STUDY MATERIAL =

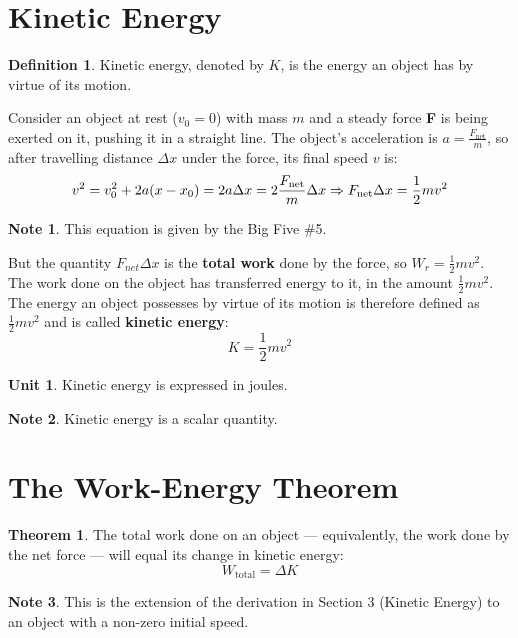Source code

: \documentclass{article}
\theoremstyle{definition}
\newtheorem*{unit}{Unit}
\theoremstyle{definition}
\newtheorem*{note}{Note}
\theoremstyle{definition}
\newtheorem*{theorem}{Theorem}
\theoremstyle{definition}
\newtheorem*{definition}{Definition}
\theoremstyle{definition}
\begin{document}
\section{Kinetic Energy}
\begin{definition}
    Kinetic energy, denoted by $K$, is the energy an object has by virtue of its motion.
\end{definition}
Consider an object at rest ($v_{0} = 0$) with mass $m$ and a steady force \textbf{F} is being exerted on it, pushing it in a straight line. The object's acceleration is $a = \frac{F_{\text{net}}}{m}$, so after travelling distance $\Delta x$ under the force, its final speed $v$ is:
\begin{equation*}
    v^{2} = v_{0}^2 + 2a(x-x_{0})=2a \Delta x = 2 \frac{F_{\text{net}}}{m} \Delta x \space \Rightarrow \space F_{\text{net}} \Delta x = \frac{1}{2}mv^{2}
\end{equation*}
\begin{note}
    This equation is given by the Big Five \#5.
\end{note}
But the quantity $F_{net} \Delta x$ is the \textbf{total work} done by the force, so $W_{r} = \frac{1}{2}mv^{2}$. The work done on the object has transferred energy to it, in the amount $\frac{1}{2}mv^{2}$. \\
The energy an object possesses by  virtue of its motion is therefore defined as $\frac{1}{2}mv^{2}$ and is called \textbf{kinetic energy}:
\begin{equation*}
    K = \frac{1}{2}mv^{2}
\end{equation*}
\begin{unit}
    Kinetic energy is expressed in joules.
\end{unit}
\begin{note}
    Kinetic energy is a scalar quantity.
\end{note}

\newpage
\section{The Work-Energy Theorem}
\begin{theorem}
    The total work done on an object --- equivalently, the work done by the net force --- will equal its change in kinetic energy:
    \begin{equation*}
        W_{\text{total}} = \Delta K
    \end{equation*}
    \begin{note}
        This is the extension of the derivation in Section 3 (Kinetic Energy) to an object with a non-zero initial speed.
    \end{note}
\end{theorem}
\end{document}
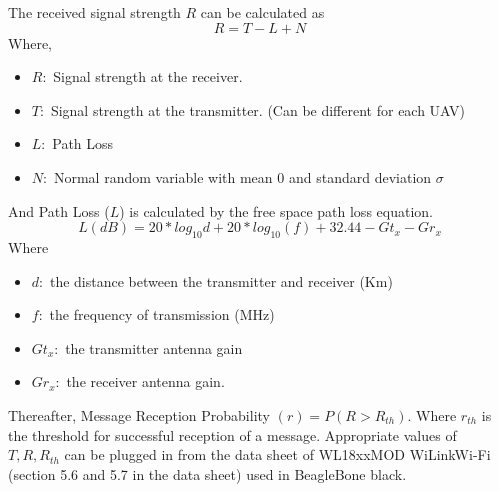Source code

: The received signal strength $R$ can be calculated as 
\begin{equation}
    R = T - L + N
\end{equation} 
Where,
\begin{itemize}
    \item $R : $ Signal strength at the receiver.
    \item $T : $ Signal strength at the transmitter. (Can be different for each UAV)
    \item $L : $ Path Loss
    \item $N : $ Normal random variable with mean $0$ and standard deviation $\sigma$
\end{itemize}
And Path Loss ($L$) is calculated by the free space path loss equation.
\begin{equation}
 L (dB) = 20 * log_{10} d + 20 * log_{10}(f) + 32.44 - Gt_x - Gr_x 
\end{equation}
Where
\begin{itemize}
    \item $d : $ the distance between the transmitter and receiver (Km)
	\item $f : $ the frequency of transmission (MHz)
    \item $Gt_x : $ the transmitter antenna gain 
    \item $Gr_x : $ the receiver antenna gain.
\end{itemize}

Thereafter, Message Reception Probability $(r) = P(R > R_{th})$. Where $r_{th}$ is the threshold for successful reception of a message. Appropriate values of $T, R, R_{th}$ can be plugged in from the data sheet of WL18xxMOD WiLink\texttrademark Wi-Fi\textregistered   \cite{wilink} (section 5.6 and 5.7 in the data sheet) used in BeagleBone black.

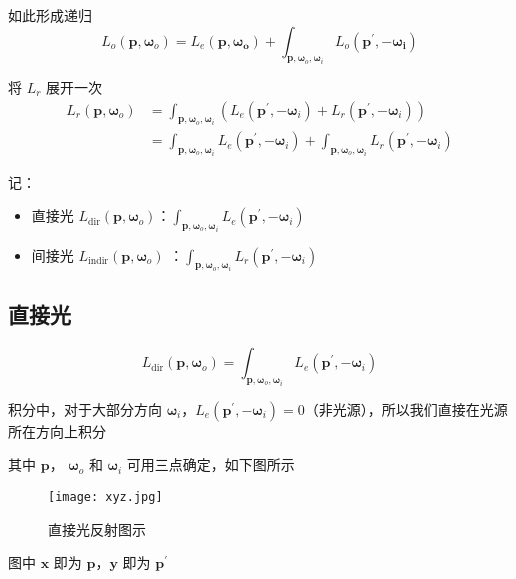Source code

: \documentclass[14pt]{scrartcl} %
\begin{document}
如此形成递归
\begin{equation}
L_o(\pmb{p},\pmb{\omega}_o)=L_e(\pmb{p},\pmb{\pmb{\omega}_o})+\int_{\pmb{p},\pmb{\omega}_o,\pmb{\omega}_i}L_o(\pmb{p}^\prime,-\pmb{\omega_i})
\end{equation}

将 $L_r$ 展开一次
\begin{equation}
\begin{aligned}
L_r(\pmb{p},\pmb{\omega}_o)
&=\int_{\pmb{p},\pmb{\omega}_o,\pmb{\omega}_i}\left(L_e(\pmb{p}^\prime,-\pmb{\omega}_i)+L_r(\pmb{p}^\prime,-\pmb{\omega}_i)\right)\\
&=\int_{\pmb{p},\pmb{\omega}_o,\pmb{\omega}_i}L_e(\pmb{p}^\prime,-\pmb{\omega}_i)
+\int_{\pmb{p},\pmb{\omega}_o,\pmb{\omega}_i}L_r(\pmb{p}^\prime,-\pmb{\omega}_i)
\end{aligned}
\end{equation}

记：
\begin{itemize}
	\item 直接光  $L_{\text{dir}}(\pmb{p},\pmb{\omega}_o)$：$\int_{\pmb{p},\pmb{\omega}_o,\pmb{\omega}_i}L_e(\pmb{p}^\prime,-\pmb{\omega}_i)$
	
	\item 间接光 $L_{\text{indir}}(\pmb{p},\pmb{\omega}_o)$  ：$\int_{\pmb{p},\pmb{\omega}_o,\pmb{\omega}_i}L_r(\pmb{p}^\prime,-\pmb{\omega}_i)$
\end{itemize}
\subsection{直接光}
\begin{equation}
L_{\text{dir}}(\pmb{p},\pmb{\omega}_o)=\int_{\pmb{p},\pmb{\omega}_o,\pmb{\omega}_i}L_e(\pmb{p}^\prime,-\pmb{\omega}_i)
\end{equation}

积分中，对于大部分方向 $\pmb{\omega}_i$，$L_e(\pmb{p}^\prime,-\pmb{\omega}_i)=0$（非光源），所以我们直接在光源所在方向上积分

其中 $\pmb{p}$， $\pmb{\omega}_o$ 和 $\pmb{\omega}_i$ 可用三点确定，如下图所示

\begin{figure}[h] %
	\centering
	\texttt{[image: xyz.jpg]} %
	\caption{直接光反射图示}
\end{figure}

图中 $\pmb{x}$ 即为 $\pmb{p}$，$\pmb{y}$ 即为 $\pmb{p}^\prime$ 
\end{document}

WHAT YOU WILL DO =
Work out how many lines in the records hold the word "total", and answer with that number alone.

ANSWER =
3